Der Staat muss sparen – Teil 3

„Die (Staats-)Schulden müssen abgebaut werden.“ Dieser Mythos hinterfragt nicht Schulden generell. Warum nur der Staat? Warum müssen nicht auch die mehr als fünfmal so hohen Privatschulden abgebaut werden?

Wie in Beiträgen zuvor entsteht die logische Konsequenz: Werden Schulden abgelöst, werden Vermögen flüssig (liquide); Geldanlagen werden zu Geldguthaben auf dem Konto. Entschulden sich Unternehmen oder Staat – lösen also ihre Schulden gegen Geld ab – werden die Inhaber von entsprechenden Anleihen „entspart“. Sie halten keine Anleihen mehr, sondern erhalten statt dessen ihr Geld zurück. Aber genau das war ursprünglich nicht gewollt – gewollt von den Sparern, Versicherern, Fondsmanager usw. war hingegen eine sichere Anlagen gegen Geld zu kaufen – Geld in sichere, zinstragende Anlagen zu wandeln – eben Unternehmens- oder Staatsanleihen.

Selbstverständlich ist der Staat – wie jedes Unternehmen, wie jeder Einzelne – verpflichtet nach den Regeln eines ordentlichen Kaufmanns zu handeln, also solide zu wirtschaften.

Der Mythos: „Der Staat muss sparen“ hat keine allgemeine Gültigkeit.

Dieser Artikel fasst im Prinzip alles zusammen, was bisher zum Thema „Sparen“ und „Schulden“ gesagt wurde.

Wie im Beitrag zu vor muss erneut festgehalten werden:

Die Gegenposition zu Schulden ist Guthaben, ist Sparen. Hat der Staat (oder ein Unternehmen) einerseits einen Schuldtitel ausgegegeben, haben Sparer andererseits eine Guthabenposition gekauft. Findet sich für überschüssiges Geld das gespart wird, kein Kreditnehmer, kein Schuldner, kann das angesparte Geld nicht gegen Zins ausgeliehen werden.

Verlangt man: „Der Staat muss sparen, muss seine Schulden zurückzahlen“ begeht man den Fehler die einzelwirtschaftliche (persönliche) Ebene auf die gesamtwirtschaftliche (allgemeine) Ebene zu übertragen. Leider ist es so, dass was für den Einzelnen sinnvoll ist, für die Allgemeinheit nicht immer sinnvoll sein muss.

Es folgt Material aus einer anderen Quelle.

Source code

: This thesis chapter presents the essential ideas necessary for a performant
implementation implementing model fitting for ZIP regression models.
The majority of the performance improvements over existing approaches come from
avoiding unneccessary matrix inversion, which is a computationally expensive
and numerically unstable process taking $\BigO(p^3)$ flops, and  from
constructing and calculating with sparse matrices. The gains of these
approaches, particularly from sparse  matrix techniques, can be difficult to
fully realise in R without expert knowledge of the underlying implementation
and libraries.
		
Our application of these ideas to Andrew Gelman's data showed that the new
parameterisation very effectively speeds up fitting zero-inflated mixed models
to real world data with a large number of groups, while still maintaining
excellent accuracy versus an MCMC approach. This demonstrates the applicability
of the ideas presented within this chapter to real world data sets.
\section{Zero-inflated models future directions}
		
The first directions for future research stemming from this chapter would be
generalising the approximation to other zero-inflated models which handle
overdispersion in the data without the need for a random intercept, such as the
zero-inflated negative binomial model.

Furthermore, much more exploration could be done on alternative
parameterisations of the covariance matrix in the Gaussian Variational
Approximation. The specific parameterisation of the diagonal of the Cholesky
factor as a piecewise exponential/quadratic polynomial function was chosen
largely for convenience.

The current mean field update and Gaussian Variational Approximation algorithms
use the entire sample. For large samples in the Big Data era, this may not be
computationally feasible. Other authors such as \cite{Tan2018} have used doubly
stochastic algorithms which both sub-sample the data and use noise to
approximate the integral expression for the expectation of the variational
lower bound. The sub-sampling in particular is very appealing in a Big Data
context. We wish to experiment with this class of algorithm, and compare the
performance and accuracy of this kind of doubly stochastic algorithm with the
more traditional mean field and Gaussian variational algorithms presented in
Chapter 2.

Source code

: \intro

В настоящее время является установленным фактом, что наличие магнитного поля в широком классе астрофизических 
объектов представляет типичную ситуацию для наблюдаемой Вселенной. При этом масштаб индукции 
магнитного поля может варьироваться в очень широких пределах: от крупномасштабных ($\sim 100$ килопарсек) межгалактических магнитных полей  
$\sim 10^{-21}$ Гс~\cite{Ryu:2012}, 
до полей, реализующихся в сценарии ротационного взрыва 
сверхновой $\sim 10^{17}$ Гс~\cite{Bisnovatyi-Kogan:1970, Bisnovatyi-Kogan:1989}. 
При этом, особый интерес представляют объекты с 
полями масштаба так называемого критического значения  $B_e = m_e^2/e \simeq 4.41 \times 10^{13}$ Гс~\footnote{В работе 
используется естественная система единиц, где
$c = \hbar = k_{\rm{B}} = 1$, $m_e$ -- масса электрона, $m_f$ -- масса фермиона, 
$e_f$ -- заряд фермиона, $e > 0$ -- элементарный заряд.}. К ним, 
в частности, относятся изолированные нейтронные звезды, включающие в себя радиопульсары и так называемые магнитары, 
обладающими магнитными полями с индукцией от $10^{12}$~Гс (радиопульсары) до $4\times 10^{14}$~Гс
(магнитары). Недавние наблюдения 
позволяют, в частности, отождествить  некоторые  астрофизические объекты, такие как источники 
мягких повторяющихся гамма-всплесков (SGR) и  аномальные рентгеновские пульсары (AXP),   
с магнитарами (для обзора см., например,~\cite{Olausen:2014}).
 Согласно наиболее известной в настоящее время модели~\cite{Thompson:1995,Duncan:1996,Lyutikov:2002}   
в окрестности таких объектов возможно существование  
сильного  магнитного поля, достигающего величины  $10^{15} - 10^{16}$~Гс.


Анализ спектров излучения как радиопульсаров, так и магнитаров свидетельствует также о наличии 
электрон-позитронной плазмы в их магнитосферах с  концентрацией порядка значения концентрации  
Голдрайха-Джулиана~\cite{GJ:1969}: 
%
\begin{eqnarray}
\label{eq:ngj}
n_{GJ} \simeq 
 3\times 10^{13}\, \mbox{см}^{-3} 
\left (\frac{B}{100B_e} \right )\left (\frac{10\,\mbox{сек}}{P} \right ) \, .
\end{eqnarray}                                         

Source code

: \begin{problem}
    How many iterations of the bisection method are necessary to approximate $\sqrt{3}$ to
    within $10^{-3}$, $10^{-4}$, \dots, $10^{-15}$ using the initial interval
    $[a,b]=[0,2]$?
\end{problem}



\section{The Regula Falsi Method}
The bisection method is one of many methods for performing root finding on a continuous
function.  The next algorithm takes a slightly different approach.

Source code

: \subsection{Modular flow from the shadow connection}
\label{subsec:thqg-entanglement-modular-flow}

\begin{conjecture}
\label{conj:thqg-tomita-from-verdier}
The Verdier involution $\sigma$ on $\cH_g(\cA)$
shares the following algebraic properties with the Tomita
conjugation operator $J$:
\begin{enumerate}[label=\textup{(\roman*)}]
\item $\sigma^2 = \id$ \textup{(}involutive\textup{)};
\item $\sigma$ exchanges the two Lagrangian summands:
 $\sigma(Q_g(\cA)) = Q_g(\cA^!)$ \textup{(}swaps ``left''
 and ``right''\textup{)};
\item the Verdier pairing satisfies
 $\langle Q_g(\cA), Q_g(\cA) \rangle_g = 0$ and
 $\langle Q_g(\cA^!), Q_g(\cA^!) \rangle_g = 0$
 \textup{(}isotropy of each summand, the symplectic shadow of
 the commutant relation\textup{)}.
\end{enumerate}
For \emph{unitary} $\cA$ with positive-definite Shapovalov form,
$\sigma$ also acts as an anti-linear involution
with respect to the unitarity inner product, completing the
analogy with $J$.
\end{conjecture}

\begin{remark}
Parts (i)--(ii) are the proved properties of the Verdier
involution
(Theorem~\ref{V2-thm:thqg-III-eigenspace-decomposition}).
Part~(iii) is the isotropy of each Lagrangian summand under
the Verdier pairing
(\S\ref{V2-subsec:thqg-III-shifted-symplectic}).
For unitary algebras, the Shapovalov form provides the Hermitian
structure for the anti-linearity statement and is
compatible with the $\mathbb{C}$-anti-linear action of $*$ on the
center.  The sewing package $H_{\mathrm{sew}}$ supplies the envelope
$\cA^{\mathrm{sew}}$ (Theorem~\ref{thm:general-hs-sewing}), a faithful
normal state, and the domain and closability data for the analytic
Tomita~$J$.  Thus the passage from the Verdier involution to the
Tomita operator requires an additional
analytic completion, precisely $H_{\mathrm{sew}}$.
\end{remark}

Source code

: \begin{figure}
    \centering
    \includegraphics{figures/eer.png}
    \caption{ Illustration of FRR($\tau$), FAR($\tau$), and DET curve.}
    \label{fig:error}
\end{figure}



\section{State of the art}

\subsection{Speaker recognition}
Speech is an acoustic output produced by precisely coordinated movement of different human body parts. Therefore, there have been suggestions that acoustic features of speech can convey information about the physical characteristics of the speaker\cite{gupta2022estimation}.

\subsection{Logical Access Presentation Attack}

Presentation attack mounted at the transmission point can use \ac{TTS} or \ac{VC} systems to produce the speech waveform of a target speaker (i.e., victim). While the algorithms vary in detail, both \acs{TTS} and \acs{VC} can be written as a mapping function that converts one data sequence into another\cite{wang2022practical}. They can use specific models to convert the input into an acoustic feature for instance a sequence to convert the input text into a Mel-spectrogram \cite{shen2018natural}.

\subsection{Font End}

Anleihen, im Volksmund gerne auch „Schätzchen“ genannt, nicht nur vom Staat sondern auch von großen Unternehmen, gelten als sichere Anlagen. Zinstragende Sparguthaben aller Art sind die Gegenposition von Schulden, von Krediten für Investitionen, sparen kann man nur, wenn ein Schuldner das gesparte Geld als Kredit aufnimmt; alles andere nennt man „horten“ (Geld unter die Matraze legen). Horten führt nur dazu, dass dem Wirtschaftskreislauf Mittel entzogen werden, die nicht reinvestiert werden können, also zum schrumpfen der Nachfrage führen. Konsequenz: Die Wirtschaft schrumpft, die Investitionen werden kleiner, die Auslastung der Produktion nimmt ab, die Arbeitslosigkeit wächst.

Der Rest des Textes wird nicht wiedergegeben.